## Directions for this task
Write each line of the material exactly as given, from the top through the line that contains "## Functionality", and omit all pictures.

*** Opening Source records ***

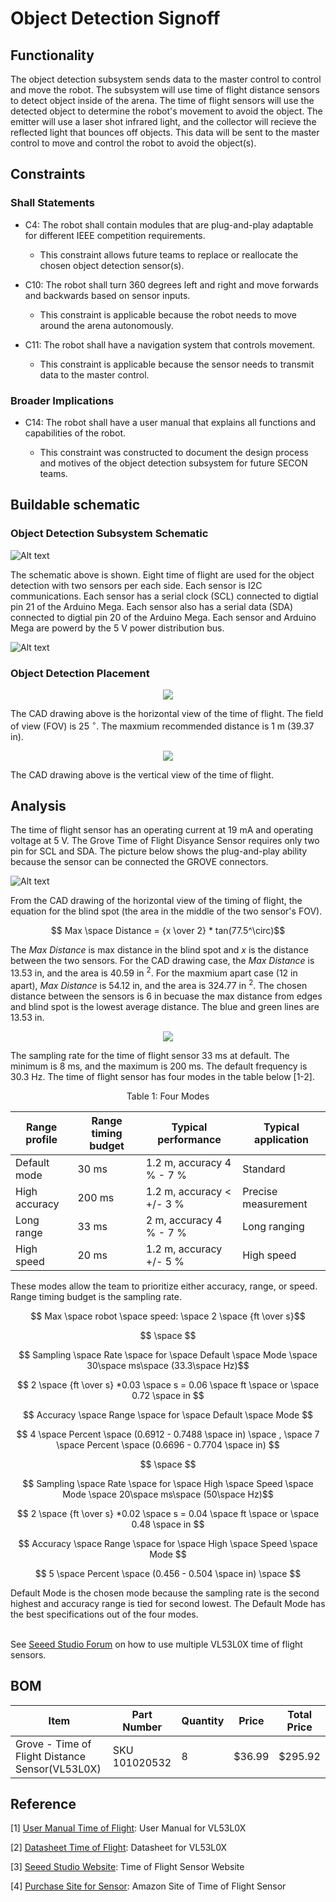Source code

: # Object Detection Signoff

## Functionality

The object detection subsystem sends data to the master control  to control and move the robot. The subsystem will use time of flight distance sensors to detect object inside of the arena. The time of flight sensors will use the detected object to determine the robot's movement to avoid the object. The emitter will use a laser shot infrared light, and the collector will recieve the reflected light that bounces off objects. This data will be sent to the master control to move and control the robot to avoid the object(s).

## Constraints
### Shall Statements

* C4: The robot shall contain modules that are plug-and-play adaptable for different IEEE competition requirements. 

    * This constraint allows future teams to replace or reallocate the chosen object detection sensor(s).

* C10: The robot shall turn 360 degrees left and right and move forwards and backwards based on sensor inputs.
    
    * This constraint is applicable because the robot needs to move around the arena autonomously.

* C11: The robot shall have a navigation system that controls movement.

    * This constraint is applicable because the sensor needs to transmit data to the master control.

### Broader Implications

* C14: The robot shall have a user manual that explains all functions and capabilities of the robot. 
	
    * This constraint was constructed to document the design process and motives of the object detection subsystem for future SECON teams.
    
## Buildable schematic 

### Object Detection Subsystem Schematic

![Alt text](https://github.com/lchapman42/Control-Sensing-Wireless-Charging-Robot/blob/main/Documentation/Electrical/Schematics/Sources/Object%20Detection/ObjDetectionSensorSchematic.png)

The schematic above is shown. Eight time of flight are used for the object detection with two sensors per each side. Each sensor is I2C communications. Each sensor has a serial clock (SCL) connected to digtial pin 21 of the Arduino Mega. Each sensor also has a serial data (SDA) connected to digtial pin 20 of the Arduino Mega. Each sensor and Arduino Mega are powerd by the 5 V power distribution bus.
<br/>

![Alt text](../Documentation/Electrical/Schematics/Sources/Object%20Detection/ObjDetectionSensorSchematicV2.png)

### Object Detection Placement

<p align = "center">
<img src = https://github.com/lchapman42/Control-Sensing-Wireless-Charging-Robot/blob/main/Documentation/Images/Sign%20off%20Photos/Object%20Detection/ObjDetectionSensorHorizonView.png/>
</p>

The CAD drawing above is the horizontal view of the time of flight. The field of view (FOV) is 25 $^\circ$. The maxmium recommended distance is 1 m (39.37 in). 

<p align = "center">
<img src = https://github.com/lchapman42/Control-Sensing-Wireless-Charging-Robot/blob/main/Documentation/Images/Sign%20off%20Photos/Object%20Detection/ObjDetectionSensorVerticalView.png/>
</p>

The CAD drawing above is the vertical view of the time of flight.


## Analysis

The time of flight sensor has an operating current at 19 mA and operating voltage at 5 V. The Grove Time of Flight Disyance Sensor requires only two pin for SCL and SDA. The picture below shows the plug-and-play ability because the sensor can be connected the GROVE connectors.


![Alt text](https://github.com/lchapman42/Control-Sensing-Wireless-Charging-Robot/blob/main/Documentation/Images/Sign%20off%20Photos/Object%20Detection/TimeOfFlightSensorImage.jpg)

From the CAD drawing of the horizontal view of the timing of flight, the equation for the blind spot (the area in the middle of the two sensor's FOV).

$$ Max \space Distance = {x \over 2} * tan(77.5^\circ)$$

The *Max Distance* is max distance in the blind spot and *x* is the distance between the two sensors. For the CAD drawing case, the *Max Distance* is 13.53 in, and the area is 40.59 in $^2$. For the maxmium apart case (12 in apart), *Max Distance* is 54.12 in, and the area is 324.77 in $^2$. The chosen distance between the sensors is 6 in becuase the max distance from edges and blind spot is the lowest average distance. The blue and green lines are 13.53 in.

<p align = "center">
<img src = https://github.com/lchapman42/Control-Sensing-Wireless-Charging-Robot/blob/main/Documentation/Images/Sign%20off%20Photos/Object%20Detection/ObjDetectionSensorLengthMeasurements.png/>
</p>

The sampling rate for the time of flight sensor 33 ms at default. The minimum is 8 ms, and the maximum is 200 ms. The default frequency is 30.3 Hz. The time of flight sensor has four modes in the table below [1-2].

<p align = "center">
Table 1: Four Modes

<div align="center">
	
| Range profile | Range timing budget |    Typical performance    | Typical application |
|---------------|---------------------|---------------------------|---------------------|
| Default mode  | 30 ms               | 1.2 m, accuracy 4 % - 7 % | Standard            |
| High accuracy | 200 ms              | 1.2 m, accuracy < +/- 3 % | Precise measurement | 
| Long range    | 33 ms               |   2 m, accuracy 4 % - 7 % | Long ranging        |
| High speed    | 20 ms               | 1.2 m, accuracy +/- 5 %   | High speed          |
	
</div>
 
These modes allow the team to prioritize either accuracy, range, or speed. Range timing budget is the sampling rate. 

$$ Max \space robot \space speed: \space 2 \space {ft \over s}$$

$$ \space $$

$$ Sampling \space Rate \space for \space Default \space Mode \space 30\space ms\space (33.3\space Hz)$$

$$ 2 \space {ft \over s} *0.03 \space s = 0.06 \space ft \space or \space 0.72 \space in $$

$$ Accuracy \space Range \space for \space Default \space Mode $$

$$ 4 \space Percent \space (0.6912 - 0.7488 \space in) \space , \space 7 \space Percent \space (0.6696 - 0.7704 \space in) $$

$$ \space $$

$$ Sampling \space Rate \space for \space High \space Speed \space Mode \space 20\space ms\space (50\space Hz)$$

$$ 2 \space {ft \over s} *0.02 \space s = 0.04 \space ft \space or \space 0.48 \space in $$

$$ Accuracy \space Range \space for \space High \space Speed \space Mode $$

$$ 5 \space Percent \space (0.456 - 0.504 \space in) \space $$

Default Mode is the chosen mode because the sampling rate is the second highest and accuracy range is tied for second lowest. The Default Mode has the best specifications out of the four modes. <br />
<br />

See [Seeed Studio Forum](https://forum.seeedstudio.com/t/how-to-change-i2c-address-on-grove-time-of-flight-distance-sensor-vl53l0x/266866/2) on how to use multiple VL53L0X time of flight sensors.



## BOM

<div align="center">

| Item | Part Number | Quantity | Price | Total Price | 
|-|-|-|-|-| 
|Grove - Time of Flight Distance Sensor(VL53L0X) | SKU 101020532 | 8 | $36.99 | $295.92| 

</div>

## Reference

[1] [User Manual Time of Flight][def1]: User Manual for VL53L0X

[2] [Datasheet Time of Flight][def2]: Datasheet for VL53L0X

[3] [Seeed Studio Website][def3]: Time of Flight Sensor Website

[4] [Purchase Site for Sensor][def4]: Amazon Site of Time of Flight Sensor



[def1]: https://github.com/lchapman42/Control-Sensing-Wireless-Charging-Robot/blob/main/Documentation/Background%20Documents/Object%20Detection/Time-of-Flight%20User%20Manual.pdf

[def2]: https://github.com/lchapman42/Control-Sensing-Wireless-Charging-Robot/blob/main/Documentation/Background%20Documents/Object%20Detection/Time-of-Flight%20Datasheet.pdf

[def3]: https://www.seeedstudio.com/Grove-Time-of-Flight-Distance-Sensor-VL53L0X.html?utm_source=blog&utm_medium=blog

[def4]: https://www.amazon.com/SeeedStudio-Grove-Flight-Distance-VL53L0X/dp/B07Q1YBH99?ref_=ast_sto_dp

*** Closing Source records ***

## Worked solution
Source code

: # Object Detection Signoff

## Functionality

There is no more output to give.